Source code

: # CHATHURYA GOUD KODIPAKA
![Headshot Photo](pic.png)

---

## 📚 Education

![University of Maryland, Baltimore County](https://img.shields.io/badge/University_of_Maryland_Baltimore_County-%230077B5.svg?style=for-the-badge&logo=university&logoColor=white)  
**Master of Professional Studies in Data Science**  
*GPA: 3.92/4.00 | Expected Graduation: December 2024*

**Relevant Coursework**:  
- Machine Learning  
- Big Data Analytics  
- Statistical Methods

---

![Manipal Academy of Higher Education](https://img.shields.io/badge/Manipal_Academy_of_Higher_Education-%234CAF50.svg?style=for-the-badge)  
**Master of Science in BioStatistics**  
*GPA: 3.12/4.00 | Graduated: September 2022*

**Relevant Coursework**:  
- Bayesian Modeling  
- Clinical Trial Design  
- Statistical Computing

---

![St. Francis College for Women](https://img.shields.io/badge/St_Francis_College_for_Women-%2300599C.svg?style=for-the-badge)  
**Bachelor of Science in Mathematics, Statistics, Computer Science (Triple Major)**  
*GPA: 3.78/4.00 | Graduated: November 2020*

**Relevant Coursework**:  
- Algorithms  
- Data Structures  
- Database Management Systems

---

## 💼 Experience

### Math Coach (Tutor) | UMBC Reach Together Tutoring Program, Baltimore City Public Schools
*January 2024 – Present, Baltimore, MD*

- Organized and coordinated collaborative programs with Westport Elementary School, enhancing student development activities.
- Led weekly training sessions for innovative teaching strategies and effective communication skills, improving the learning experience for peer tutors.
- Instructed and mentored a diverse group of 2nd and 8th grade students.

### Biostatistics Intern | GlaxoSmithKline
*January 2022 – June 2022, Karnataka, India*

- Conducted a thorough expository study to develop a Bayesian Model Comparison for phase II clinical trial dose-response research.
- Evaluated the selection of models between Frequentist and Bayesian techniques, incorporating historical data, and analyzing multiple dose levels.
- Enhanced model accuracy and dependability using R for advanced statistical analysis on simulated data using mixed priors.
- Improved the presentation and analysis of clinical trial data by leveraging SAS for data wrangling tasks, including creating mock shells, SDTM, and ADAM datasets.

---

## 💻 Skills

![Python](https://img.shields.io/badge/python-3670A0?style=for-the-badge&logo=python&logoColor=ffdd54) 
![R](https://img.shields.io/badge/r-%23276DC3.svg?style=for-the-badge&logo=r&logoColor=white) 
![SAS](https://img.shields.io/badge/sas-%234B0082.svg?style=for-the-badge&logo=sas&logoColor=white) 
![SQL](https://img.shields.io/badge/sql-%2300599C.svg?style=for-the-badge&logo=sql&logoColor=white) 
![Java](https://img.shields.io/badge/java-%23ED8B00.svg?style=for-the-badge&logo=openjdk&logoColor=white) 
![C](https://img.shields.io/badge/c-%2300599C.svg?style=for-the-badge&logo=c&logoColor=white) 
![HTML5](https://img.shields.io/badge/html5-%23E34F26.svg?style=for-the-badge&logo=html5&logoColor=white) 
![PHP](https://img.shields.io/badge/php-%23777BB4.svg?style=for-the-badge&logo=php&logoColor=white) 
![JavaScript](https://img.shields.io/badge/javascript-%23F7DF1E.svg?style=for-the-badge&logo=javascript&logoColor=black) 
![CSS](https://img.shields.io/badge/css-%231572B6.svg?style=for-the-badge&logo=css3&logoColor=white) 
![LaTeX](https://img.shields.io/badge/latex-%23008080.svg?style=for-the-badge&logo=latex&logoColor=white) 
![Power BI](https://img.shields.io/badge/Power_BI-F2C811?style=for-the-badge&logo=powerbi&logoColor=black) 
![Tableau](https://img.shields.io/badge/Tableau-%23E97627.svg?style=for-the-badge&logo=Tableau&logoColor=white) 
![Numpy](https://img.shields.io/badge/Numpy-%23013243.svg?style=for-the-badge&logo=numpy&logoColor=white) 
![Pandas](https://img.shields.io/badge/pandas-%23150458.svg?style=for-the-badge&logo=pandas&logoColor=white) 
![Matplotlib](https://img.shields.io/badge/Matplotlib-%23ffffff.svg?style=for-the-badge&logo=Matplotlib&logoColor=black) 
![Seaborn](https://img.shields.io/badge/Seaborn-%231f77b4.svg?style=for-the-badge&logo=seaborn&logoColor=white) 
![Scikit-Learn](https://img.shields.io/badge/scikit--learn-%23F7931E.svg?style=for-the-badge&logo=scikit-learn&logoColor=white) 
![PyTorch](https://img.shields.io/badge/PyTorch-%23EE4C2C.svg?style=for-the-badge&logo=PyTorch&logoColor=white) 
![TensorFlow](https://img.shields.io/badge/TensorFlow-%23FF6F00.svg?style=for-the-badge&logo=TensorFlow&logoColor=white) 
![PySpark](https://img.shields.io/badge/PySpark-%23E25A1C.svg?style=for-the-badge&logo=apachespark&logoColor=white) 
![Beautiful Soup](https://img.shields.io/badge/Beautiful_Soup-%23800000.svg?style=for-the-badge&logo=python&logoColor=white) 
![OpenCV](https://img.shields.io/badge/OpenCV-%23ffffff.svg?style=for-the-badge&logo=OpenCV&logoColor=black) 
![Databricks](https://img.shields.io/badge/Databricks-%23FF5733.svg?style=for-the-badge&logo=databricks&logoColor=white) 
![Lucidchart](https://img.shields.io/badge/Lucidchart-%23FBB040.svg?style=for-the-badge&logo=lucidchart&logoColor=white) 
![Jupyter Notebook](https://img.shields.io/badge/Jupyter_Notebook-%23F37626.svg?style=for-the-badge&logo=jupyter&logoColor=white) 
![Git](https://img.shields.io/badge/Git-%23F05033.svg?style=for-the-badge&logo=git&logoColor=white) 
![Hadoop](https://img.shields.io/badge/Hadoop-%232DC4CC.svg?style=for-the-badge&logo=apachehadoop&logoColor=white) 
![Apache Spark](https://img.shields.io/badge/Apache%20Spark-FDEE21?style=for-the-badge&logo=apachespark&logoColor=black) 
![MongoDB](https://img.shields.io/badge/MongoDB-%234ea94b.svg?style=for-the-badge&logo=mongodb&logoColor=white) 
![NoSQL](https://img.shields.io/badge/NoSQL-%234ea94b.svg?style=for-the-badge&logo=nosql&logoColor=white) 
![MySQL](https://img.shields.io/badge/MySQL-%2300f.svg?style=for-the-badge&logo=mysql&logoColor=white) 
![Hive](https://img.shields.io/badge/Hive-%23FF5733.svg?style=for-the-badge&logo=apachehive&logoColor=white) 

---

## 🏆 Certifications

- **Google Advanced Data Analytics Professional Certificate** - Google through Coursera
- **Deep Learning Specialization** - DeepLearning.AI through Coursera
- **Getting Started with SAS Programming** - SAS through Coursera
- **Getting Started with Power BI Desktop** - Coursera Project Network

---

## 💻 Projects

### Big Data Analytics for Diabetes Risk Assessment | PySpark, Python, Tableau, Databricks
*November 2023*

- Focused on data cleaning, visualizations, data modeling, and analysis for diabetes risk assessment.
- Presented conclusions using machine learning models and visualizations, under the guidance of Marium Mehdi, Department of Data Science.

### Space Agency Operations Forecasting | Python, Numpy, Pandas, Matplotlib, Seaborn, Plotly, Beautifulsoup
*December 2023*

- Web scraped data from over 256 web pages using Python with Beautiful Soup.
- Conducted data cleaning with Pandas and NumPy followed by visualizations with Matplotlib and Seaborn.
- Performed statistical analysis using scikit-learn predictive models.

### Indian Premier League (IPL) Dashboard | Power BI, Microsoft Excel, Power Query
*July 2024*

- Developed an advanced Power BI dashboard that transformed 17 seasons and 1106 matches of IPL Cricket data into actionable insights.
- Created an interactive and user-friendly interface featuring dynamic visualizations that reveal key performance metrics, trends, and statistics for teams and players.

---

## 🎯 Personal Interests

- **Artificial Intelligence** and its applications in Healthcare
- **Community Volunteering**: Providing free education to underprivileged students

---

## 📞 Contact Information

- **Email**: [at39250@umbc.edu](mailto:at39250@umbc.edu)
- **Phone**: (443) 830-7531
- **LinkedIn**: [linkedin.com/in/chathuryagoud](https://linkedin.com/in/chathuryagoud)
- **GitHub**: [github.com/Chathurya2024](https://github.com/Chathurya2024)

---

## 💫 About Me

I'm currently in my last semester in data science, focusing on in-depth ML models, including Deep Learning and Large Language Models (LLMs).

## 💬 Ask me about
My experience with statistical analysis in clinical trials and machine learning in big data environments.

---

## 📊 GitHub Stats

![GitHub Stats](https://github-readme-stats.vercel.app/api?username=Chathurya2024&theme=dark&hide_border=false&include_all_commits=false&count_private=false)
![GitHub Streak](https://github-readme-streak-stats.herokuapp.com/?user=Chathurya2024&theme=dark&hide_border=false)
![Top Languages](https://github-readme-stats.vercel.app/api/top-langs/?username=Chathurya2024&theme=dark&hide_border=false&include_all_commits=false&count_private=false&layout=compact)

### TASK GOAL
Reproduce each line from the records that contains the word "Deep".

### EXERCISE RESULT
- **Deep Learning Specialization** - DeepLearning.AI through Coursera
I'm currently in my last semester in data science, focusing on in-depth ML models, including Deep Learning and Large Language Models (LLMs).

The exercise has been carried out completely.